**What you will do:**
The required output is all lines below that contain the word "integer".
═══ Source material ═══
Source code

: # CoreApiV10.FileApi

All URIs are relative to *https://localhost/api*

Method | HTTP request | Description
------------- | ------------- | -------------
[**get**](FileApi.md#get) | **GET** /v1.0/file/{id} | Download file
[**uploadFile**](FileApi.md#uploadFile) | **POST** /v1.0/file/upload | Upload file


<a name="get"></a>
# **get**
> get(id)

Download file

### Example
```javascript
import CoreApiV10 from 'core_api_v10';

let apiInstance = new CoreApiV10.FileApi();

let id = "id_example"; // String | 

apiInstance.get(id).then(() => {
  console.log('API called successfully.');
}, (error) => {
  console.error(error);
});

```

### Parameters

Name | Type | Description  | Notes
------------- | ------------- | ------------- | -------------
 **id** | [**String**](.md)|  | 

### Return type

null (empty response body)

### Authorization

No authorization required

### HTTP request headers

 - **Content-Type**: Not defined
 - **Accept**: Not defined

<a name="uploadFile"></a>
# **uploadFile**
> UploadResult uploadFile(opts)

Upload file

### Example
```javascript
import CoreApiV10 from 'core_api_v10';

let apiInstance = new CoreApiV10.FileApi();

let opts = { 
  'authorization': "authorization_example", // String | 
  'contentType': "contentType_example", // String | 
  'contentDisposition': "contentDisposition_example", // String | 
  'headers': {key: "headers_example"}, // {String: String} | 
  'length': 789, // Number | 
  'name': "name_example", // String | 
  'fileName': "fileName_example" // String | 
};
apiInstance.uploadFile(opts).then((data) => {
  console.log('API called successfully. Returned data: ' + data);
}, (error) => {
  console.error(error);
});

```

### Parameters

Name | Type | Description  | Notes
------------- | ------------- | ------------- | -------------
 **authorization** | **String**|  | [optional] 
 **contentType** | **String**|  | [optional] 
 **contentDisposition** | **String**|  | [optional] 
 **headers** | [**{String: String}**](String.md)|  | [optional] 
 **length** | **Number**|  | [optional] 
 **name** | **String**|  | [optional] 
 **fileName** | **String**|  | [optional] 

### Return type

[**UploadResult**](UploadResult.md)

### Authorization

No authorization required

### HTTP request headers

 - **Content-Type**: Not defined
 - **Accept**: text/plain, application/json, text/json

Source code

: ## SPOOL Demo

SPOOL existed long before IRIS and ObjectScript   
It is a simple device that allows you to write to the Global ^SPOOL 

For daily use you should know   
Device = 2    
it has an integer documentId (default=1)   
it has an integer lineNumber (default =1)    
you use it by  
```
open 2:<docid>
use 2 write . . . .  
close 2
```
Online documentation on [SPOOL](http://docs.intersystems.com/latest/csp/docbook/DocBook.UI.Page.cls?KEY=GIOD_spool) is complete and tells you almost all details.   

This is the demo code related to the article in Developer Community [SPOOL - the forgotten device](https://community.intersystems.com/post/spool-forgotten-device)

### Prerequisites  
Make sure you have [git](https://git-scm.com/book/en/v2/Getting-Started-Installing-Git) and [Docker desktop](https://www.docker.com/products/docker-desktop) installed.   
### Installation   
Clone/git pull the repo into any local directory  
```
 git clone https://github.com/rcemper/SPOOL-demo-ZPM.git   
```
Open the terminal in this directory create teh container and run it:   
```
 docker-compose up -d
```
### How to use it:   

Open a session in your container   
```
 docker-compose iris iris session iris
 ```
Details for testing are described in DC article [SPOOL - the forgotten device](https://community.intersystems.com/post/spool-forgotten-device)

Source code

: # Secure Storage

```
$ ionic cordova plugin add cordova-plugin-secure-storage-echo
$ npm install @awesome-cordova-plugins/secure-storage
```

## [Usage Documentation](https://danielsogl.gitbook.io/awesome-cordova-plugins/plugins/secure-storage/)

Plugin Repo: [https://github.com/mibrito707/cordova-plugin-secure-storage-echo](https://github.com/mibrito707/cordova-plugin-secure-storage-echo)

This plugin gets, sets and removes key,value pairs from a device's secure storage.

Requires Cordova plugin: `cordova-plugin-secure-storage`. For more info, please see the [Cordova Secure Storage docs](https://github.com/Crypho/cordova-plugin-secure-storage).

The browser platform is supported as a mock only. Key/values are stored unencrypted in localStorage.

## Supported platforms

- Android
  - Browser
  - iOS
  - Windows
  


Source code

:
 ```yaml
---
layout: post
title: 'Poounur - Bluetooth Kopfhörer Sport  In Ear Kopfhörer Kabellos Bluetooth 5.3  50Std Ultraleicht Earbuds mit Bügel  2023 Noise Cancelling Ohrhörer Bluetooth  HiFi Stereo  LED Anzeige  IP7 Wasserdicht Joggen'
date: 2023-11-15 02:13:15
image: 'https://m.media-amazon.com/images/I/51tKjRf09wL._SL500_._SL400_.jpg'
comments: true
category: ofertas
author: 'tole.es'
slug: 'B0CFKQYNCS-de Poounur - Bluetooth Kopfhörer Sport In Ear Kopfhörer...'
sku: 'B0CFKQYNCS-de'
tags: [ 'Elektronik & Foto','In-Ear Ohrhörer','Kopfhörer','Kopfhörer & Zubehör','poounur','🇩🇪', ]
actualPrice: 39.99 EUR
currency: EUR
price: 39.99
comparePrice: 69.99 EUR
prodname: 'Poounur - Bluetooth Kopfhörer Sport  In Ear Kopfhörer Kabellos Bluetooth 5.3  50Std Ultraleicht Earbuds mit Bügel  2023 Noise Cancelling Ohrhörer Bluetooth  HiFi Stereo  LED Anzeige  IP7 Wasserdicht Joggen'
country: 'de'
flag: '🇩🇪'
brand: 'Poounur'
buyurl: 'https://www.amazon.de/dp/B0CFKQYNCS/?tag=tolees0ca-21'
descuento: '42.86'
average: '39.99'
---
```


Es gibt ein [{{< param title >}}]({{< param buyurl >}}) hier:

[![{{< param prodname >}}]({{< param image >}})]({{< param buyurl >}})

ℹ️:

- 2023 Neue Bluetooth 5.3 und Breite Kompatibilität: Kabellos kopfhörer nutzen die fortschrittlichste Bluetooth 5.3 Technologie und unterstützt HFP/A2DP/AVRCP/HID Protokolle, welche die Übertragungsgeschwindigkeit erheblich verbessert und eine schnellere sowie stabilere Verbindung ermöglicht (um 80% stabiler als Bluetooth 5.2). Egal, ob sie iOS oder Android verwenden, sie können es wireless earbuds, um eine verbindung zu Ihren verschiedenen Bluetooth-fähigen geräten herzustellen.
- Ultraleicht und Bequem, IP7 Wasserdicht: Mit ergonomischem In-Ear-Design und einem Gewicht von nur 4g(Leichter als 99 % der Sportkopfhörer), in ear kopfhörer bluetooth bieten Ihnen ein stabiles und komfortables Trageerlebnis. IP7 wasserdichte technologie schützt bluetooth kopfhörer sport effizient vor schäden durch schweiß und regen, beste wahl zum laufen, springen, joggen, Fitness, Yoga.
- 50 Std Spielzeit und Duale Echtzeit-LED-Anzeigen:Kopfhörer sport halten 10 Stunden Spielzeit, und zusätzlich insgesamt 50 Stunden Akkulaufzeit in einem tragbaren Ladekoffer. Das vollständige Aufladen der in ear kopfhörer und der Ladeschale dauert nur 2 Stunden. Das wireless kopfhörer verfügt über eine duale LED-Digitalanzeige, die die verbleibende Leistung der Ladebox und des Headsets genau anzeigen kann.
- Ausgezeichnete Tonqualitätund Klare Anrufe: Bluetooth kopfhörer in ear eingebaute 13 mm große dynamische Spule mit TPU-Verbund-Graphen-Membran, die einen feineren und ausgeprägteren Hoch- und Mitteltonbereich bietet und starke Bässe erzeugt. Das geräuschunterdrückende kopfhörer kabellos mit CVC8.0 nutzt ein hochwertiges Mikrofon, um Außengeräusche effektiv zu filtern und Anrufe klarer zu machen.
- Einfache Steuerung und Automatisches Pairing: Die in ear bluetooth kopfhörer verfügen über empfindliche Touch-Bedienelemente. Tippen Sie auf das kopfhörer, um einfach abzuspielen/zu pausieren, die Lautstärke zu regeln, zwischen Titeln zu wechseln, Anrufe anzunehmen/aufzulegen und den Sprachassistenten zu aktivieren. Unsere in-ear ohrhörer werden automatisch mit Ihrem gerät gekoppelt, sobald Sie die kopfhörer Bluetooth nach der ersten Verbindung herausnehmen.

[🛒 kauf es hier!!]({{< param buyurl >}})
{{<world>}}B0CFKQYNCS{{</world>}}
═══
**Answer to the problem:**
it has an integer documentId (default=1)   
it has an integer lineNumber (default =1)    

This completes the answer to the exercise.